Valemetostat Therapy for Relapsed Adult T-Cell Leukemia/Lymphoma After Allogeneic Hematopoietic Stem Cell Transplantation

This retrospective study evaluated 11 patients who received valemetostat, a novel selective dual inhibitor of the enhancer of zeste homologs 1 and 2, as a salvage therapy for relapsed adult T-cell leukemia/lymphoma after allogeneic hematopoietic cell transplantation (allo-HCT). The median age of the patients at allo-HCT was 64 (range: 43–70) years. The median interval between allo-HCT and valemetostat therapy was 210 (range: 35–682) days. The median lactate dehydrogenase and soluble interleukin-2 receptor levels were 238 (range: 184–298) U/L and 818 (range: 435–2193) U/mL, respectively. Eight patients initially received valemetostat at a reduced dose because of thrombocytopenia.
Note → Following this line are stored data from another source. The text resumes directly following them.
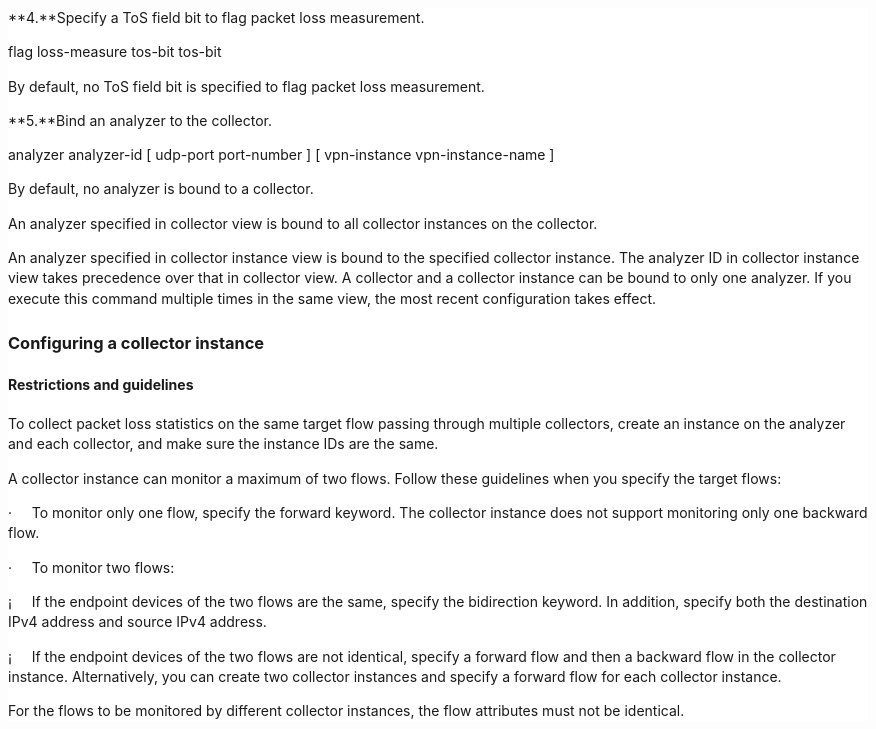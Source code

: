 **4\.**Specify a ToS field bit to flag packet loss
measurement.

flag loss-measure tos-bit tos-bit

By
default, no ToS field bit is specified to flag
packet loss measurement.

**5\.**Bind an analyzer to the collector.

analyzer analyzer-id \[ udp-port port-number ] \[ vpn-instance vpn-instance-name
]

By
default, no analyzer is bound to a collector.

An analyzer specified in collector view
is bound to all collector instances on the collector. 

An analyzer specified in collector
instance view is bound to the specified collector instance. The analyzer ID in
collector instance view takes precedence over that in collector view. A
collector and a collector instance can be bound to only one analyzer. If you
execute this command multiple times in the same view, the most recent
configuration takes effect.

### Configuring a collector instance

#### Restrictions and guidelines

To collect packet loss statistics on the
same target flow passing through multiple collectors, create an instance on the
analyzer and each collector, and make sure the instance IDs are the same.

A collector instance can monitor a maximum
of two flows. Follow these guidelines when you specify the target flows:

·     To monitor only one flow, specify the forward keyword. The collector instance does not support monitoring only one
backward flow.

·     To monitor two flows:

¡     If
the endpoint devices of the two flows are the same, specify the bidirection keyword. In addition, specify both the destination IPv4 address and
source IPv4 address.

¡     If
the endpoint devices of the two flows are not identical, specify a forward flow
and then a backward flow in the collector instance. Alternatively, you can
create two collector instances and specify a forward flow for each collector
instance.

For the flows to be monitored by different
collector instances, the flow attributes must not be identical.
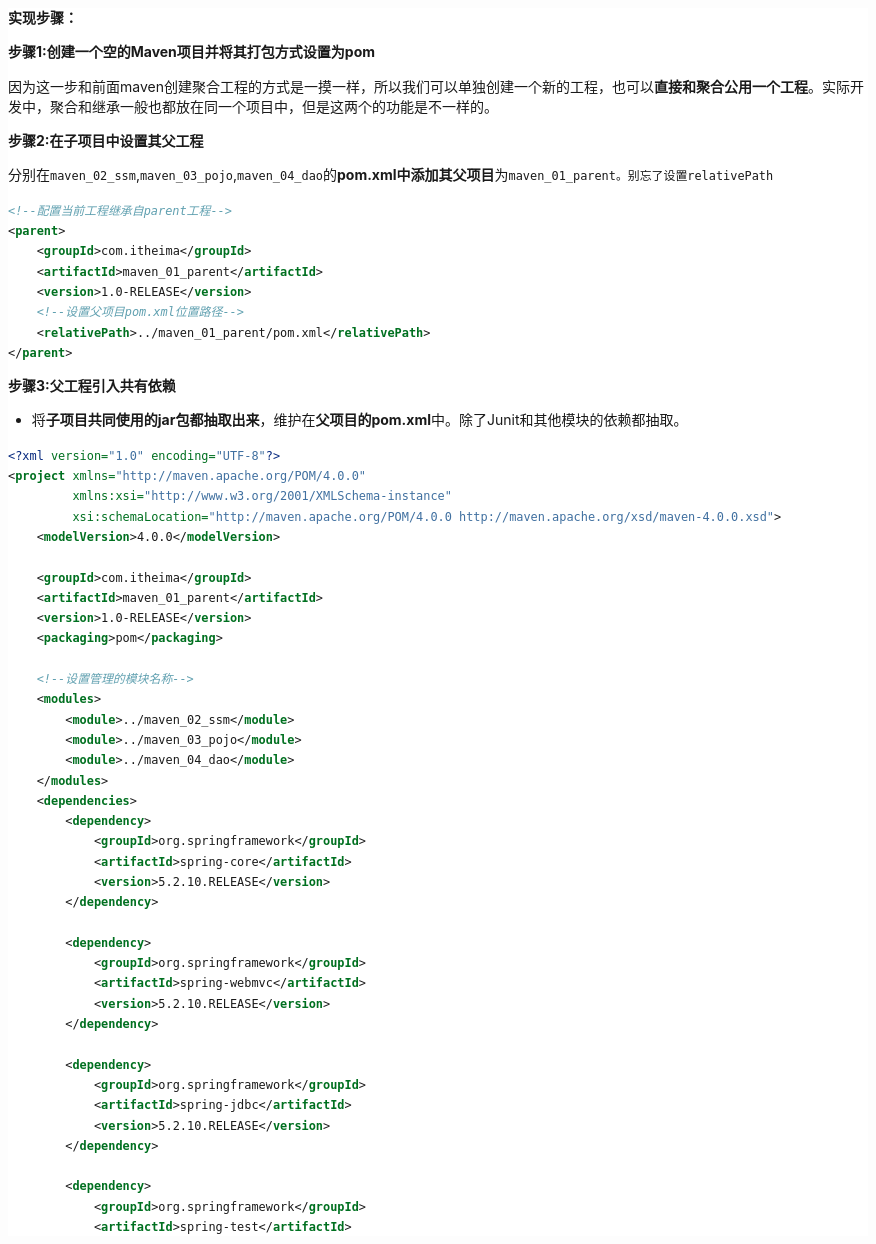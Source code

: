 **实现步骤：**

**步骤1:创建一个空的Maven项目并将其打包方式设置为pom**

因为这一步和前面maven创建聚合工程的方式是一摸一样，所以我们可以单独创建一个新的工程，也可以**直接和聚合公用一个工程**。实际开发中，聚合和继承一般也都放在同一个项目中，但是这两个的功能是不一样的。

**步骤2:在子项目中设置其父工程**

分别在`maven_02_ssm`,`maven_03_pojo`,`maven_04_dao`的**pom.xml中添加其父项目**为`maven_01_parent。别忘了设置relativePath`

```XML
<!--配置当前工程继承自parent工程-->
<parent>
    <groupId>com.itheima</groupId>
    <artifactId>maven_01_parent</artifactId>
    <version>1.0-RELEASE</version>
    <!--设置父项目pom.xml位置路径-->
    <relativePath>../maven_01_parent/pom.xml</relativePath>
</parent>
```

**步骤3:父工程引入共有依赖**

-   将**子项目共同使用的jar包都抽取出来**，维护在**父项目的pom.xml**中。除了Junit和其他模块的依赖都抽取。

```XML
<?xml version="1.0" encoding="UTF-8"?>
<project xmlns="http://maven.apache.org/POM/4.0.0"
         xmlns:xsi="http://www.w3.org/2001/XMLSchema-instance"
         xsi:schemaLocation="http://maven.apache.org/POM/4.0.0 http://maven.apache.org/xsd/maven-4.0.0.xsd">
    <modelVersion>4.0.0</modelVersion>

    <groupId>com.itheima</groupId>
    <artifactId>maven_01_parent</artifactId>
    <version>1.0-RELEASE</version>
    <packaging>pom</packaging>
    
    <!--设置管理的模块名称-->
    <modules>
        <module>../maven_02_ssm</module>
        <module>../maven_03_pojo</module>
        <module>../maven_04_dao</module>
    </modules>
    <dependencies>
        <dependency>
            <groupId>org.springframework</groupId>
            <artifactId>spring-core</artifactId>
            <version>5.2.10.RELEASE</version>
        </dependency>

        <dependency>
            <groupId>org.springframework</groupId>
            <artifactId>spring-webmvc</artifactId>
            <version>5.2.10.RELEASE</version>
        </dependency>

        <dependency>
            <groupId>org.springframework</groupId>
            <artifactId>spring-jdbc</artifactId>
            <version>5.2.10.RELEASE</version>
        </dependency>

        <dependency>
            <groupId>org.springframework</groupId>
            <artifactId>spring-test</artifactId>
```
The median treatment duration was 156 (range: 39–645) days, with five patients continuing treatment. The best response rate was 73%, including clinical responses (complete or partial response) in six patients and molecular responses defined by clearance of blood measurable residual disease in two patients. The reasons for treatment discontinuation were adverse events (cytomegalovirus infection, pericardial effusion, and dysgeusia) (n = 3) and progressive disease (n = 3). None of the patients developed graft-versus-host disease. The median overall survival after valemetostat therapy was 294 (range: 56–645) days. At the last follow-up, four patients were alive without disease, four were alive with disease, and three died due to progressive disease. Hence, valemetostat is a promising salvage therapy for relapsed adult T-cell leukemia/lymphoma after allo-HCT.